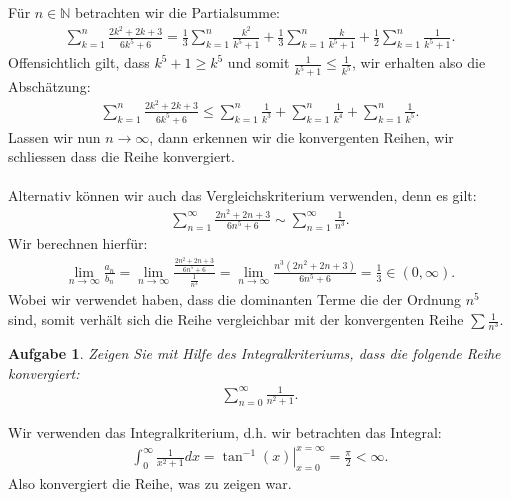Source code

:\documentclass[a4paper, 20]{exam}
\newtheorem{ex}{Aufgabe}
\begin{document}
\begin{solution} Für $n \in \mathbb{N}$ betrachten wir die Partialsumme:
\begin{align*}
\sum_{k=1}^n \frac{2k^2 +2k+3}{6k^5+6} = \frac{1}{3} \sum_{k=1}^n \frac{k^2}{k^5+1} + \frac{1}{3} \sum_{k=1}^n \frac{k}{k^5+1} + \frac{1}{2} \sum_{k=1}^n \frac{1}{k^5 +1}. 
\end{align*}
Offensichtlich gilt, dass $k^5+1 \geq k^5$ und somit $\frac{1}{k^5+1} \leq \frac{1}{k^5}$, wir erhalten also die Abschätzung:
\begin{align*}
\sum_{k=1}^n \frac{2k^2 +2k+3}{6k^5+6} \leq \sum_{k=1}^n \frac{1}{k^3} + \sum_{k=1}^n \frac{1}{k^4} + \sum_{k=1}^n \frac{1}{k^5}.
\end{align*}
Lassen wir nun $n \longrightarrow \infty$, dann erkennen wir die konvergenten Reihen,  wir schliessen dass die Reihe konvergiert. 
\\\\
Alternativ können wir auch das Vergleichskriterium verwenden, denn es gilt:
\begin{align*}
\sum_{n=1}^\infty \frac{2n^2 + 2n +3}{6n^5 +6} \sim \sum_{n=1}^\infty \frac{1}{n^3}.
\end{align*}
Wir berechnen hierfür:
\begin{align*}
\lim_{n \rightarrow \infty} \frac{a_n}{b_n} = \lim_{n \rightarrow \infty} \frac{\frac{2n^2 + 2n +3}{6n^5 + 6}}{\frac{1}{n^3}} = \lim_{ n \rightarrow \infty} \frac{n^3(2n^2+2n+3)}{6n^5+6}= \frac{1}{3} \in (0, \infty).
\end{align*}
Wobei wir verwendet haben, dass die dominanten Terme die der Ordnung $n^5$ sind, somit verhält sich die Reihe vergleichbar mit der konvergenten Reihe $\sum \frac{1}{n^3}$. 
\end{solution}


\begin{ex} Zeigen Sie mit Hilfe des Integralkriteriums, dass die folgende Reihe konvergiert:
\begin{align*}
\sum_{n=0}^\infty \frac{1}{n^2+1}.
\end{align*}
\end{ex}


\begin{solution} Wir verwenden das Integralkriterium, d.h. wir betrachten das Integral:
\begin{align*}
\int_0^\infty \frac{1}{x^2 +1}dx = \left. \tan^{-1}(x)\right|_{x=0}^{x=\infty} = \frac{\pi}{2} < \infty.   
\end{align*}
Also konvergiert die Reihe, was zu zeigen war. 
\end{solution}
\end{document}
########################################
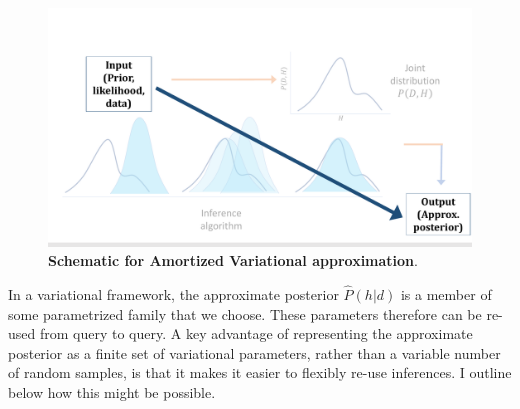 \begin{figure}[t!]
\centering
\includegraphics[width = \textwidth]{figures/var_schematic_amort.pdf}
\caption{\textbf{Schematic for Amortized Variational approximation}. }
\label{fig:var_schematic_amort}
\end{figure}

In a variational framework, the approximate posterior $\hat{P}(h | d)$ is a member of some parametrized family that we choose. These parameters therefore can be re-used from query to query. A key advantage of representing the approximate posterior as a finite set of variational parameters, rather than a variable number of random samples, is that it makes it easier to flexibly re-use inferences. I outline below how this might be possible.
########################################
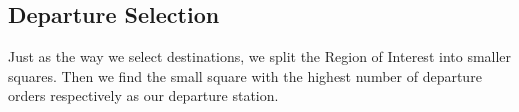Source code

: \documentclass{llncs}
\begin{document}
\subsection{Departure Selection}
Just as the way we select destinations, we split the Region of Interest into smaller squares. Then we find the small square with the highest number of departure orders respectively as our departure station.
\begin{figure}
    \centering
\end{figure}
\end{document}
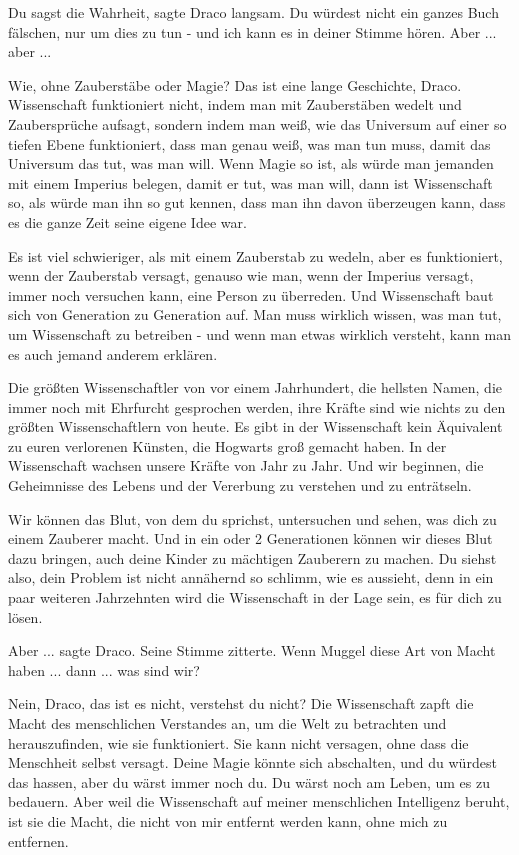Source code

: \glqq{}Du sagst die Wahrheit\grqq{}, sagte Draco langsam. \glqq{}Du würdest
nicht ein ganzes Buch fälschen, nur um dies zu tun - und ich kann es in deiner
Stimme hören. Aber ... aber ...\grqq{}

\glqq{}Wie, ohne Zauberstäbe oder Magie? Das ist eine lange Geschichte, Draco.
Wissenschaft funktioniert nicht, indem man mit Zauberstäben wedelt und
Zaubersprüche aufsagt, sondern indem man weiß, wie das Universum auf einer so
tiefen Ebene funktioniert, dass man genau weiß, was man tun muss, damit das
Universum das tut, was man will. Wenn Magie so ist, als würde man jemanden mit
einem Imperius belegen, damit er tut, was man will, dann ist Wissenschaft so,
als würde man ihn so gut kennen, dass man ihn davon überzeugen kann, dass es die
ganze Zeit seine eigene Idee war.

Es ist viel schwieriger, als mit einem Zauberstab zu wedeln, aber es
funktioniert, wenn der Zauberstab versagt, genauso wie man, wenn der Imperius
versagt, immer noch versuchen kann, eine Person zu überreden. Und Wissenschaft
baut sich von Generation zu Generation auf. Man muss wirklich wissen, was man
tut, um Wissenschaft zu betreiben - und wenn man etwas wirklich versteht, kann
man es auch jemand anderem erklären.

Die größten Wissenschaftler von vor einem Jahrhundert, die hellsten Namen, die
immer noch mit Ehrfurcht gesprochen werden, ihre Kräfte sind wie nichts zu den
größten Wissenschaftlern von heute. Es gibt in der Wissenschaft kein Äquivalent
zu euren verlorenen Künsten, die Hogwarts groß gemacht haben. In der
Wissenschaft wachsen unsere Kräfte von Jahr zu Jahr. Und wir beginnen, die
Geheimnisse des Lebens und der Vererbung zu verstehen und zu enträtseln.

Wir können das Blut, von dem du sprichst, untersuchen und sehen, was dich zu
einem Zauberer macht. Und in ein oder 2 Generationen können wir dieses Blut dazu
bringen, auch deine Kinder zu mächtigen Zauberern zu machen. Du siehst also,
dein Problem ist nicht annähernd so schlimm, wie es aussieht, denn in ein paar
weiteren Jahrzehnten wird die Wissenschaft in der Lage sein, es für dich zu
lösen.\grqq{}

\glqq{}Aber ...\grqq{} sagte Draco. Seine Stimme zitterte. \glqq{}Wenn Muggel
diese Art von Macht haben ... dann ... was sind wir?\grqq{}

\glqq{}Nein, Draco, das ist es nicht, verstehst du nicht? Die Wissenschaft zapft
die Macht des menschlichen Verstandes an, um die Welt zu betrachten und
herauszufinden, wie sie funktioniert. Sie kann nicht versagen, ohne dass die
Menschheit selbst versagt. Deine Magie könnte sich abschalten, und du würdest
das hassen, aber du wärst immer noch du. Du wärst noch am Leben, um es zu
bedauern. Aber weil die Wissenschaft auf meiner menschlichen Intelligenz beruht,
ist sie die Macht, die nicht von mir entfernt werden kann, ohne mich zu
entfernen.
########################################
PROBLEM DETAILS - From the entries above, print the lines beginning at the one with "Geheimnisse des Lebens" and stopping after the one with "sagte Draco. Seine", exactly as written and with nothing else.

RESPONSE FOR THIS EXERCISE -
Geheimnisse des Lebens und der Vererbung zu verstehen und zu enträtseln.

Wir können das Blut, von dem du sprichst, untersuchen und sehen, was dich zu
einem Zauberer macht. Und in ein oder 2 Generationen können wir dieses Blut dazu
bringen, auch deine Kinder zu mächtigen Zauberern zu machen. Du siehst also,
dein Problem ist nicht annähernd so schlimm, wie es aussieht, denn in ein paar
weiteren Jahrzehnten wird die Wissenschaft in der Lage sein, es für dich zu
lösen.\grqq{}

\glqq{}Aber ...\grqq{} sagte Draco. Seine Stimme zitterte. \glqq{}Wenn Muggel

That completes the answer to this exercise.